His negotiation to interview Kim Philby, the Russian spy, in Moscow took 20 years. He finally spoke to him two months before his death in 1988 generating a famous exclusive for The Sunday Times

Knightley was born in Sydney and began his career as a copy boy at the Sydney Daily Telegraph before joining the Melbourne Herald as a reporter where he met a young Rupert Murdoch.

After various jobs, which included  selling vacuum cleaners and peanut vending machines, he arrived on Fleet Street in 1963 aged 34, getting his foot in the door at the Sunday Times with a story picked up at a dinner party about a scam involving imported corned beef.

He was asked to look into another story – for the Atticus column – by news editor Michael Cudlipp, about pupils at Eton writing to the Communist Part headquarters asking for posters of Marx and Lenin. After being referred to Eton’s PR man, he was told by Cudlipp to instead interview the PR man – as this was seen as a better story.

The PR demurred, only to agree to a full interview after being pressed by Atticus editor Nicholas Tomalin.

Tomalin told him: “You lost that Eton story because you gave up too soon….Lesson: In journalism no no is ever final.”

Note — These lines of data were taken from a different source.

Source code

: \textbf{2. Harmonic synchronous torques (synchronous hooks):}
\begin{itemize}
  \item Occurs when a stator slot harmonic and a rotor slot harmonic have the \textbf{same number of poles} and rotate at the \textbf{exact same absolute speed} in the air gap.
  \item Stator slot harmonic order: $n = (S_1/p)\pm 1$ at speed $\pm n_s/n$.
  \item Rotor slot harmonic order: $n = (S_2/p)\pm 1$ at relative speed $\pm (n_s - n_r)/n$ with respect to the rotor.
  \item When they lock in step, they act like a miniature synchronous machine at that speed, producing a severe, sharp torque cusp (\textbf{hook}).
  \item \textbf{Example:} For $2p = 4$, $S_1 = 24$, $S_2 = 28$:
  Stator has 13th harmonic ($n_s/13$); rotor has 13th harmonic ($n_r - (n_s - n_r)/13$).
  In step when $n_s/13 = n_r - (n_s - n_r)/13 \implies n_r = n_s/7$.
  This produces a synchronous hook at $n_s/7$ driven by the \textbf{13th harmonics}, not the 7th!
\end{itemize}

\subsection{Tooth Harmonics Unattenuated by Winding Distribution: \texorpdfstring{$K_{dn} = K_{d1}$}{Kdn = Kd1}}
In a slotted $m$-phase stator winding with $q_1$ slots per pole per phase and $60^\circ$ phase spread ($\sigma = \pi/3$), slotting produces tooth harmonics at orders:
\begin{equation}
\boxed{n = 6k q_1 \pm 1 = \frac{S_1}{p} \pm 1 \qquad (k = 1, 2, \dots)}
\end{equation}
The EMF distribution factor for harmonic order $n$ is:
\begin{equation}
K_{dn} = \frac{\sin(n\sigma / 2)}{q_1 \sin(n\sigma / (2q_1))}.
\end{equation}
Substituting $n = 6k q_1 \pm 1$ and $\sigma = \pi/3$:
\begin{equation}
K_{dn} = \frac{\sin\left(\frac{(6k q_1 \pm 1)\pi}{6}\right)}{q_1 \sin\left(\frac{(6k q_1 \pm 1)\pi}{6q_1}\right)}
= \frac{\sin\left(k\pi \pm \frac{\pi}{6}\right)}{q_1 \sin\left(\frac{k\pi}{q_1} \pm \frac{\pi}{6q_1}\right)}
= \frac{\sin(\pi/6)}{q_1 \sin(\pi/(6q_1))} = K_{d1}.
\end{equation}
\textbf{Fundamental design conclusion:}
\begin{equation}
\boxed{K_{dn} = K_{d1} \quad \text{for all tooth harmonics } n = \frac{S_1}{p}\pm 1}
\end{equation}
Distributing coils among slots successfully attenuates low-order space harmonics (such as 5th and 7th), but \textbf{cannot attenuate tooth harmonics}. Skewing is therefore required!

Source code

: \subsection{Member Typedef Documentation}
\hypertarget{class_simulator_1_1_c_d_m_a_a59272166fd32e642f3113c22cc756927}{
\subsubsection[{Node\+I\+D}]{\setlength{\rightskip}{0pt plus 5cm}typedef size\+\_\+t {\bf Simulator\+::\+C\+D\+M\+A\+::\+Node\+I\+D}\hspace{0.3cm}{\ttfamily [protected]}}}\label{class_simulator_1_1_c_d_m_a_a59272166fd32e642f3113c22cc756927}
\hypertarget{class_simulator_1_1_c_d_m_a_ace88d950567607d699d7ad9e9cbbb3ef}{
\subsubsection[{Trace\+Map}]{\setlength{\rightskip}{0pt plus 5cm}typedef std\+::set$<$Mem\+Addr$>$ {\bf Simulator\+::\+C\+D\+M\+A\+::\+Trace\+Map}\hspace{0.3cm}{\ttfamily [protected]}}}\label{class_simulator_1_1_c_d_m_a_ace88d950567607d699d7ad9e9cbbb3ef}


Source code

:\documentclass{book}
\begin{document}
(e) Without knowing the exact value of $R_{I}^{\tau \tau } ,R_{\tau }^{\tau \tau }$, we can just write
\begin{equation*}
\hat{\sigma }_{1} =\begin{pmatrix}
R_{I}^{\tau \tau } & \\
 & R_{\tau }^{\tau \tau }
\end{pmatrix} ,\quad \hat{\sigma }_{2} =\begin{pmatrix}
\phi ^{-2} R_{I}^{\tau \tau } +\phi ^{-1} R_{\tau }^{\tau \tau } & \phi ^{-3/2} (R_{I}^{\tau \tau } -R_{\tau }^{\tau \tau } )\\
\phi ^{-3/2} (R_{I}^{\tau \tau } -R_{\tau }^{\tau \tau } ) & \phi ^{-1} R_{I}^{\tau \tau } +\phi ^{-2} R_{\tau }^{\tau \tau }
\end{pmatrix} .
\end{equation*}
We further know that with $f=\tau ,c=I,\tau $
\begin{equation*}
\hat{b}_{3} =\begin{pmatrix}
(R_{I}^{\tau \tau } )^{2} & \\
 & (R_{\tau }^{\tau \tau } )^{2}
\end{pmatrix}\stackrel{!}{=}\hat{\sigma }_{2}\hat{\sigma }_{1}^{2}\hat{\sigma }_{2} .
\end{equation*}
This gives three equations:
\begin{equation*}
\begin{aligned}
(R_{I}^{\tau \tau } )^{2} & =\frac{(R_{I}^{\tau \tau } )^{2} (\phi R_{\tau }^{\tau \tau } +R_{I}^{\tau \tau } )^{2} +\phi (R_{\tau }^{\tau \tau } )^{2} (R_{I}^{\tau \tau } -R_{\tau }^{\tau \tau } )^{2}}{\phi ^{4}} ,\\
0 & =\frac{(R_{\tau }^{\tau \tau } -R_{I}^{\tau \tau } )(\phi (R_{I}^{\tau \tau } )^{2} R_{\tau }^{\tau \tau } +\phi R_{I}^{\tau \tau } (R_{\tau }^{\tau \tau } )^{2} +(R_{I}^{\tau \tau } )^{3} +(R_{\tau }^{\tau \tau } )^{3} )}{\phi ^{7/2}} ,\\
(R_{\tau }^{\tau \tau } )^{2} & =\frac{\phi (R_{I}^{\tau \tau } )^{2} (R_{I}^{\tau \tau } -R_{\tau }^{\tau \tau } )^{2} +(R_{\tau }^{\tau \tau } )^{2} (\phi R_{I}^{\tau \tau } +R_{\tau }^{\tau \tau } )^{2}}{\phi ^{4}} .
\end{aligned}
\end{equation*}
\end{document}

Knightley went on to gain further shifts at the paper and then a staff job.

Ian Jack, writing in The Guardian today, said of Knightley: “The writing was unmannered and straightforward – it lacked any notable style or ‘personality’ – but it could clarify the most complicated (and often legally fraught) stories without sacrificing factual accuracy or losing the reader’s interest.”

Jack said: “Knightley was modest about his many achievements. He was lucky, he would say, to work on an overstaffed and generously funded newspaper with editors who would give him the time to chase after a story, and not complain if in the end it did not stand up.”

In his 1997 autobiography, A Hack’s Progress, Knightley said: “I know now that the influence journalists can exercise is limited and that what we achieved is not always what we intended. It is the fight that counts…

“My advice for a new generation of journalists is to ignore the accountants, the proprietors and the conventional editors and get on with it. And your assignment is the same as mine has been – the world and the millions of fascinating people who inhabit it.”

Knightley’s other successful books included: The First Casualty (a history of war reporting).